* **Directions for this task**: Each line in the records below that has the word "google" should be copied.

☆ ☆ ☆ ☆

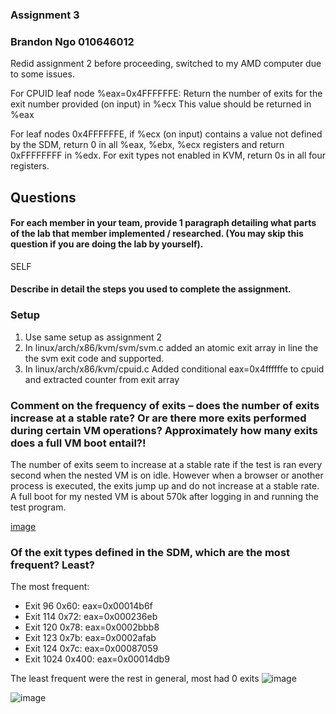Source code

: ### Assignment 3
### Brandon Ngo 010646012

Redid assignment 2 before proceeding, switched to my AMD computer due to some issues. 

For CPUID leaf node %eax=0x4FFFFFFE: Return the number of exits for the exit number provided (on input) in %ecx This value should be returned in %eax

For leaf nodes 0x4FFFFFFE, if %ecx (on input) contains a value not defined by the SDM, return 0 in all %eax, %ebx, %ecx registers and return 0xFFFFFFFF in %edx. For exit types not enabled in KVM, return 0s in all four registers.

## Questions

#### For each member in your team, provide 1 paragraph detailing what parts of the lab that member implemented / researched. (You may skip this question if you are doing the lab by yourself).
SELF

#### Describe in detail the steps you used to complete the assignment. 
### Setup
  1. Use same setup as assignment 2
  2. In linux/arch/x86/kvm/svm/svm.c added an atomic exit array in line the the svm exit code and supported. 
  3. In linux/arch/x86/kvm/cpuid.c Added conditional eax=0x4ffffffe to cpuid and extracted counter from exit array

### Comment on the frequency of exits – does the number of exits increase at a stable rate? Or are there more exits performed during certain VM operations? Approximately how many exits does a full VM boot entail?!
The number of exits seem to increase at a stable rate if the test is ran every second when the nested VM is on idle. However when a browser or another process is executed, the exits jump up and do not increase at a stable rate. A full boot for my nested VM is about 570k after logging in and running the test program.

[image](https://user-images.githubusercontent.com/23691164/117241951-17032780-ade9-11eb-98bf-83264f0b7de1.png)

### Of the exit types defined in the SDM, which are the most frequent? Least?
The most frequent:
-  Exit 96 0x60: eax=0x00014b6f
-  Exit 114 0x72: eax=0x000236eb
-  Exit 120 0x78: eax=0x0002bbb8
-  Exit 123 0x7b: eax=0x0002afab
-  Exit 124 0x7c: eax=0x00087059
-  Exit 1024 0x400: eax=0x00014db9

The least frequent were the rest in general, most had 0 exits
![image](https://user-images.githubusercontent.com/23691164/117243741-a52cdd00-adec-11eb-80d6-288a23168be6.png)

![image](https://user-images.githubusercontent.com/23691164/117243645-7e6ea680-adec-11eb-8971-33a86b06e8f4.png)


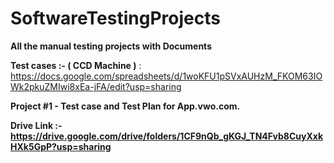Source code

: # SoftwareTestingProjects
**All the manual testing projects with Documents**

**Test cases :- ( CCD Machine )**  : https://docs.google.com/spreadsheets/d/1woKFU1pSVxAUHzM_FKOM63IOWk2pkuZMIwi8xEa-jFA/edit?usp=sharing



**Project #1 - Test case and Test Plan for App.vwo.com.**

**Drive Link :- https://drive.google.com/drive/folders/1CF9nQb_gKGJ_TN4Fvb8CuyXxkHXk5GpP?usp=sharing**



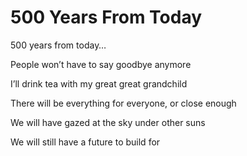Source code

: # 500 Years From Today


500 years from today…

People won’t have to say goodbye anymore

I’ll drink tea with my great great grandchild

There will be everything for everyone, or close enough

We will have gazed at the sky under other suns

We will still have a future to build for
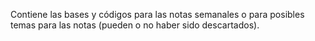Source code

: Contiene las bases y códigos para las notas semanales o para posibles temas para las notas (pueden o no haber sido descartados).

☆ ☆ ☆ ☆

* **Task output**:
**Test cases :- ( CCD Machine )**  : https://docs.google.com/spreadsheets/d/1woKFU1pSVxAUHzM_FKOM63IOWk2pkuZMIwi8xEa-jFA/edit?usp=sharing
**Drive Link :- https://drive.google.com/drive/folders/1CF9nQb_gKGJ_TN4Fvb8CuyXxkHXk5GpP?usp=sharing**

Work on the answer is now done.